In 2016, many film and television productions pulled out of North Carolina as part of a boycott to the “bathroom bill” that many saw as discriminatory against the LGBTQ community.
Elizabeth Johnson (no relation to Maren), is a full-time camera operator. She has similar fears.
“If North Carolina is any indication, Atlanta will dry up fairly quickly,” she says. “Hollywood is serious about taking its business elsewhere if it feels it has to. Detroit, Miami, Wilmington are all cities that once boomed but are comparatively now like ghost towns for film industry workers. And most of those people have moved to Atlanta.”
Since coming to Atlanta from Los Angeles in 2012, Elizabeth says she’s worked “non-stop,” going from full-time show to full-time show for the past six years thanks to a thriving production industry. She recognizes what Georgia stands to lose should film and television leave town.
“Every film employs hundreds of workers making anywhere from $1,000 to $3,000 per week — on average, some much higher — and there are usually 20 to 40 projects happening at a time,” Elizabeth says. “All of that money is going right back into the Georgia economy via the worker-turned-consumer. Not even mentioning the hotels we completely book up when we need, the food catering services we use, the car rentals.”
Georgia film is also responsible for the creation of niche businesses, like film tour companies, accounting firms that offer film payroll services, the University of Georgia’s Georgia Film Academy, which trains people for employment in film, and the Pinewood Atlanta Studios Home Depot Studio Store, opened to cater specifically to film crews.

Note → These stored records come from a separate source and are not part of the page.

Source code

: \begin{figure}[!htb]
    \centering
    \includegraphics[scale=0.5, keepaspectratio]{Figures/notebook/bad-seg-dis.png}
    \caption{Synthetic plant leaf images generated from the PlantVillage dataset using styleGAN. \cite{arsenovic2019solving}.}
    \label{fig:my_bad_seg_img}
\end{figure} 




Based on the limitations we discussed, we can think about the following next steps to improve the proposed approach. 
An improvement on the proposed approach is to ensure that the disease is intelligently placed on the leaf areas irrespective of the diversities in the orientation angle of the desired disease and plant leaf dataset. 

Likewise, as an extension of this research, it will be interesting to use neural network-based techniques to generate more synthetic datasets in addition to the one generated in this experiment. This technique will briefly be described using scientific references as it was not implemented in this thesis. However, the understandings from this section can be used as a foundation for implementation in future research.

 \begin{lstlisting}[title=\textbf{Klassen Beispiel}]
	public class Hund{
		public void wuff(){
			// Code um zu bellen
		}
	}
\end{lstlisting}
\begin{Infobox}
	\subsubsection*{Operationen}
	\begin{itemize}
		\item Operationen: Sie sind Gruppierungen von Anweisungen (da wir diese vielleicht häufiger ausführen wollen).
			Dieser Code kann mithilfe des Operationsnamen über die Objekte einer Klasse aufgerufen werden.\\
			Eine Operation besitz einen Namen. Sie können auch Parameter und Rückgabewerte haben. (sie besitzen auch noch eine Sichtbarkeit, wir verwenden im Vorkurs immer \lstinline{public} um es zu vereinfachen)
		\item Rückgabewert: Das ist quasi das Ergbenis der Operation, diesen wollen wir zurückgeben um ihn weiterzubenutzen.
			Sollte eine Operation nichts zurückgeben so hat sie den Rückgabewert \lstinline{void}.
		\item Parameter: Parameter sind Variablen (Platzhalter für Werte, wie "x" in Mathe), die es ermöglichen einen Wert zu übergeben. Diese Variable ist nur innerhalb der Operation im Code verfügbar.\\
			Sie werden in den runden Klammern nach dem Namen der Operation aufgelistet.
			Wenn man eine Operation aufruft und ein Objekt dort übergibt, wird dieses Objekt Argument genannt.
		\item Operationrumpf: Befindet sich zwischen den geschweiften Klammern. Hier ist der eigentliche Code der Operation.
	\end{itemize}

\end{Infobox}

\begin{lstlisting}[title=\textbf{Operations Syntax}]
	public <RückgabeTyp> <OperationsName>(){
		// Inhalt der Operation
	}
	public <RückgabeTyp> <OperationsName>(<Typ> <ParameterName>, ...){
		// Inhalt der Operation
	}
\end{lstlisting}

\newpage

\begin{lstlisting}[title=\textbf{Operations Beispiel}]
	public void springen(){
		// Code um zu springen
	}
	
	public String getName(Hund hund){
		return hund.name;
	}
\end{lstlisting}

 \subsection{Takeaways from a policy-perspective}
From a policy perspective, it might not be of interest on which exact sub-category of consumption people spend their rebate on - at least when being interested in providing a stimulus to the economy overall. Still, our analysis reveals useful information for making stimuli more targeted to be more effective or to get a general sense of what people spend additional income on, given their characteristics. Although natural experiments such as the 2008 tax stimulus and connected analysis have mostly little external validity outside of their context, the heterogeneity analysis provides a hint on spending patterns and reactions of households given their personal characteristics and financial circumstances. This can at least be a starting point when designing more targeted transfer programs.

Many of Georgia’s film workers say there are alternatives to a Georgia boycott should a religious liberty bill become law. And Stacey Abrams, who was narrowly defeated by Kemp in the governor’s election, has asked that the industry stand behind the thousands of Georgians who now rely on the film industry for income.
“There are positive ways to bring change and make points that don’t hurt innocent workers and their families, as opposed to taking away an industry from the state,” says Elizabeth Johnson.
She stands firmly against the boycott and says it would do more harm than good. “I am happy that my industry can throw its weight around and demand people treat others with fairness and equality — though it’s by no means a perfect entity, either,” she says. “But, I love it here. This is my home. I have actually purchased a home in Atlanta and am one of the few people my age  able to do so, all because of this industry here.”